> [Description of the task]: Which lines in the records below hold the word "using"? Copy each of them.

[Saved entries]
- Opening Delimiter -

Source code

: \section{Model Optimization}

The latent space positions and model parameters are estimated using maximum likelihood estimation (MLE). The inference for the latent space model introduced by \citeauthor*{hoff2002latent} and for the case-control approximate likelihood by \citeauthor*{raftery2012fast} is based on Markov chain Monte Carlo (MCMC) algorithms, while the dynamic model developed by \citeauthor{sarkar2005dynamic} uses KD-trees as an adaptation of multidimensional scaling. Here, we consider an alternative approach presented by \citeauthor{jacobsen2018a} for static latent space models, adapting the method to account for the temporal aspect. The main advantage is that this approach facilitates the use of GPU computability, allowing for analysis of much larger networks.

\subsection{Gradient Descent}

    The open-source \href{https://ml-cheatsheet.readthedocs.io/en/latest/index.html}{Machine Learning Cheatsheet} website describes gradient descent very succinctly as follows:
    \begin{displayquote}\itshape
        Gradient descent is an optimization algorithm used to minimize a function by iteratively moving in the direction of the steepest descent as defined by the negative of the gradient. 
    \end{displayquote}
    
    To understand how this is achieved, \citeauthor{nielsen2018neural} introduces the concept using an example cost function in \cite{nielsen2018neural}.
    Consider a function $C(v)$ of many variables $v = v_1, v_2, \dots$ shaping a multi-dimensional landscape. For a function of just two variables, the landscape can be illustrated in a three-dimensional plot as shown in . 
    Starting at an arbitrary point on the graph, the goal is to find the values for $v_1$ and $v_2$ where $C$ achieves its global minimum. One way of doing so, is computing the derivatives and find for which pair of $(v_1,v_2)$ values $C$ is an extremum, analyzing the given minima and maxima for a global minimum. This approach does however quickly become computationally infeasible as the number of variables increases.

- Closing Delimiter -

> [Response to the task]:
The latent space positions and model parameters are estimated using maximum likelihood estimation (MLE). The inference for the latent space model introduced by \citeauthor*{hoff2002latent} and for the case-control approximate likelihood by \citeauthor*{raftery2012fast} is based on Markov chain Monte Carlo (MCMC) algorithms, while the dynamic model developed by \citeauthor{sarkar2005dynamic} uses KD-trees as an adaptation of multidimensional scaling. Here, we consider an alternative approach presented by \citeauthor{jacobsen2018a} for static latent space models, adapting the method to account for the temporal aspect. The main advantage is that this approach facilitates the use of GPU computability, allowing for analysis of much larger networks.
    To understand how this is achieved, \citeauthor{nielsen2018neural} introduces the concept using an example cost function in \cite{nielsen2018neural}.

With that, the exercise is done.